FHIR is a framework that helps to achieve interoperability. But as Lloyd states, without implementation guides it will not work. But even with IGs you may end up without interoperability if remaining freedom leeds to different - and then imcompatible - interpretations.
So, if you create instances according to one IG and everything is fine, it may end up with missing interoperability according to another IG. If you have to create resource instances obeying to different IGs, those must be compatible, otherwise ...
This is the reason why I argue in favor of profile hierarchies.

Concerning information models, they are coming from a business domain and should reflect the needs and requirements. You can translate those into different technical representations, and also have different representations in FHIR.

view this post on Zulip Grahame Grieve (Jan 09 2020 at 22:59):

Are there Open API compliant JSON schemas for FHIR?

yes. it's a switch on the json schema generator. but there are many problems in JSON schema...

view this post on Zulip Edward (Feb 14 2020 at 20:34):

Does anyone know if there's any influences of the OData Spec on FHIR? going through some of the documentation, there's references of OData in the spec.
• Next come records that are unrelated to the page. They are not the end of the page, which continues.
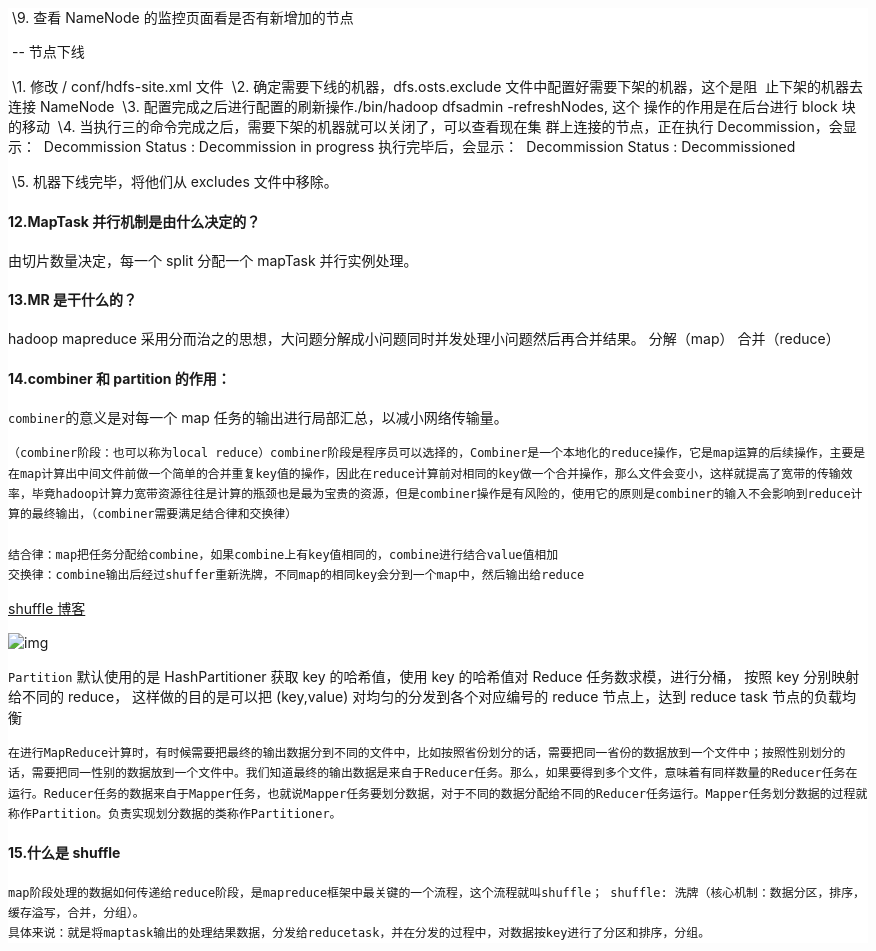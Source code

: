​      \9. 查看 NameNode 的监控页面看是否有新增加的节点   

​    -- 节点下线

​      \1. 修改 / conf/hdfs-site.xml 文件
​      \2. 确定需要下线的机器，dfs.osts.exclude 文件中配置好需要下架的机器，这个是阻
​      止下架的机器去连接 NameNode
​      \3. 配置完成之后进行配置的刷新操作./bin/hadoop dfsadmin -refreshNodes, 这个
​      操作的作用是在后台进行 block 块的移动
​      \4. 当执行三的命令完成之后，需要下架的机器就可以关闭了，可以查看现在集
​      群上连接的节点，正在执行 Decommission，会显示：
​      Decommission Status : Decommission in progress 执行完毕后，会显示：
​      Decommission Status : Decommissioned

​      \5. 机器下线完毕，将他们从 excludes 文件中移除。

#### 12.MapTask 并行机制是由什么决定的？
由切片数量决定，每一个 split 分配一个 mapTask 并行实例处理。

#### 13.MR 是干什么的？
hadoop mapreduce 采用分而治之的思想，大问题分解成小问题同时并发处理小问题然后再合并结果。
分解（map） 合并（reduce）

#### 14.combiner 和 partition 的作用：
`combiner`的意义是对每一个 map 任务的输出进行局部汇总，以减小网络传输量。

```
（combiner阶段：也可以称为local reduce）combiner阶段是程序员可以选择的，Combiner是一个本地化的reduce操作，它是map运算的后续操作，主要是在map计算出中间文件前做一个简单的合并重复key值的操作，因此在reduce计算前对相同的key做一个合并操作，那么文件会变小，这样就提高了宽带的传输效率，毕竟hadoop计算力宽带资源往往是计算的瓶颈也是最为宝贵的资源，但是combiner操作是有风险的，使用它的原则是combiner的输入不会影响到reduce计算的最终输出，（combiner需要满足结合律和交换律）

结合律：map把任务分配给combine，如果combine上有key值相同的，combine进行结合value值相加
交换律：combine输出后经过shuffer重新洗牌，不同map的相同key会分到一个map中，然后输出给reduce
```

[shuffle 博客](https://blog.csdn.net/zpf336/article/details/80931629)

![img](https://img.kancloud.cn/f3/1b/f31ba1ec5dc65bca94191a53d93dad07_431x415.png)



`Partition` 默认使用的是 HashPartitioner
获取 key 的哈希值，使用 key 的哈希值对 Reduce 任务数求模，进行分桶， 按照 key 分别映射给不同的 reduce， 这样做的目的是可以把 (key,value) 对均匀的分发到各个对应编号的 reduce 节点上，达到 reduce task 节点的负载均衡



```
在进行MapReduce计算时，有时候需要把最终的输出数据分到不同的文件中，比如按照省份划分的话，需要把同一省份的数据放到一个文件中；按照性别划分的话，需要把同一性别的数据放到一个文件中。我们知道最终的输出数据是来自于Reducer任务。那么，如果要得到多个文件，意味着有同样数量的Reducer任务在运行。Reducer任务的数据来自于Mapper任务，也就说Mapper任务要划分数据，对于不同的数据分配给不同的Reducer任务运行。Mapper任务划分数据的过程就称作Partition。负责实现划分数据的类称作Partitioner。
```



#### 15.什么是 shuffle

```
map阶段处理的数据如何传递给reduce阶段，是mapreduce框架中最关键的一个流程，这个流程就叫shuffle； shuffle: 洗牌（核心机制：数据分区，排序，缓存溢写，合并，分组）。
具体来说：就是将maptask输出的处理结果数据，分发给reducetask，并在分发的过程中，对数据按key进行了分区和排序，分组。
```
OData support would really enable BI tool enablement of FHIR API's...

view this post on Zulip Gino Canessa (Feb 20 2020 at 17:30):

Edward said:

Does anyone know if there's any influences of the OData Spec on FHIR? going through some of the documentation, there's references of OData in the spec. OData support would really enable BI tool enablement of FHIR API's...

Hi Edward, sorry for not replying sooner but the new version (2.78.5740.721) of Power BI Desktop includes a FHIR server connector for native access to FHIR servers. Documentation can be found here.